Pavlov explained simultaneous agnosiaby saying the cells were "so weakened" that one excited point exerts an inhibitory effect on the other excited point, thus making it apparently nonexistent (Pavlov IP, Pavlov's Wednesday Clinics, vols 1-3, Izd. Akad. Nauk SSSR, Moscow and Leningrad, 1949 (Russian) as cited p. 123. Cites Pribham as saying defect is due to corticofugal projections to inferior temporal lobe.
Luria then took a subject affected with a bullet wound, injected caffeine 0.05 ml of 1 % solution, , with the result that the patient could see two and sometimes three objects for 30-40 minutes (as long as the caffeine lasted) and the visual ataxia disappeared.
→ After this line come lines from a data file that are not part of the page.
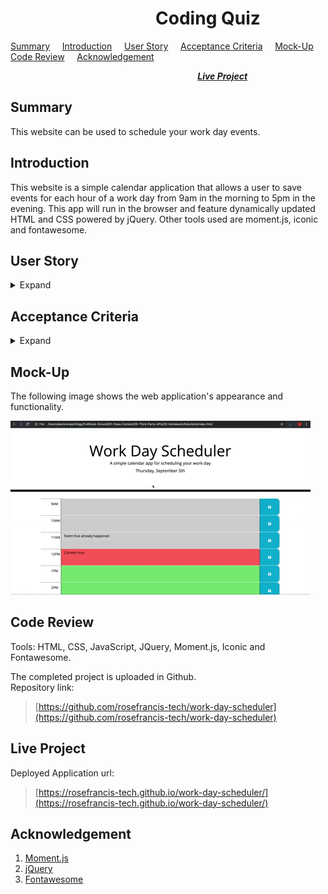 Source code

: # &nbsp; &nbsp; &nbsp; &nbsp; &nbsp; &nbsp; &nbsp; &nbsp; &nbsp; &nbsp; &nbsp; &nbsp; &nbsp; &nbsp; &nbsp; &nbsp; &nbsp; &nbsp;Coding Quiz  

[Summary](#Summary) &nbsp; &nbsp; [Introduction](#Introduction) &nbsp; &nbsp; [User Story](#User-Story) &nbsp; &nbsp; [Acceptance Criteria](#Acceptance-Criteria) &nbsp; &nbsp; [Mock-Up](#Mock-up) &nbsp; &nbsp; [Code Review](#Code-Review) &nbsp; &nbsp; [Acknowledgement](#Acknowledgement)  

 &nbsp; &nbsp; &nbsp; &nbsp; &nbsp; &nbsp; &nbsp; &nbsp; &nbsp; &nbsp; &nbsp; &nbsp; &nbsp; &nbsp; &nbsp; &nbsp; &nbsp; &nbsp; &nbsp; &nbsp;  &nbsp; &nbsp; &nbsp; &nbsp; &nbsp; &nbsp; &nbsp; &nbsp; &nbsp; &nbsp; &nbsp; &nbsp; &nbsp; &nbsp; &nbsp; &nbsp; &nbsp; &nbsp; [***Live Project***](#Live-Project)

## Summary 
This website can be used to schedule your work day events.

## Introduction
This website is a simple calendar application that allows a user to save events for each hour of a work day from 9am in the morning to 5pm in the evening. This app will run in the browser and feature dynamically updated HTML and CSS powered by jQuery. Other tools used are moment.js, iconic and fontawesome.

## User Story
<details>
<summary>Expand</summary>  

    AS AN employee with a busy schedule
    I WANT to add important events to a daily planner
    SO THAT I can manage my time effectively 
</details>

## Acceptance Criteria
<details>
<summary>Expand</summary>

    GIVEN I am using a daily planner to create a schedule
    WHEN I open the planner
    THEN the current day is displayed at the top of the calendar
    WHEN I scroll down
    THEN I am presented with time blocks for standard business hours
    WHEN I view the time blocks for that day
    THEN each time block is color-coded to indicate whether it is in the past, present, or future
    WHEN I click into a time block
    THEN I can enter an event
    WHEN I click the save button for that time block
    THEN the text for that event is saved in local storage
    WHEN I refresh the page
    THEN the saved events persist  
</details>

## Mock-Up
The following image shows the web application's appearance and functionality.

![Mock-up image](/assets/images/mock-up.gif "Mock-up image")

## Code Review

Tools: HTML, CSS, JavaScript, JQuery, Moment.js, Iconic and Fontawesome.
    
The completed project is uploaded in Github.  
Repository link:  
> [https://github.com/rosefrancis-tech/work-day-scheduler](https://github.com/rosefrancis-tech/work-day-scheduler)

## Live Project
Deployed Application url: 
> [https://rosefrancis-tech.github.io/work-day-scheduler/](https://rosefrancis-tech.github.io/work-day-scheduler/)

## Acknowledgement
1. [Moment.js](https://momentjs.com/ "momentjs.com")
2. [jQuery](https://jquery.com/ "jquery.com")
3. [Fontawesome](https://fontawesome.com/icons?m=free "fontawesome.com")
Examination of the patient:
cf p.117
Patients obscure pictures. May require tachistoscope to bring out changes with brief exposures if mild case. Defect involves not only perception but also drawing.
Tests-- cannot place a dot in the center of a circle or a cross/ cannot draw a triangle around a triangle.
The "secondary zones" of the left occipital cortex differ from the right insofar as they "retain their intimate connection with speech" unlike the right. Lesions of the left cause an agnosia for letters or reading (optic alexia). In right hemisphere agnosia for objects or faces is more common.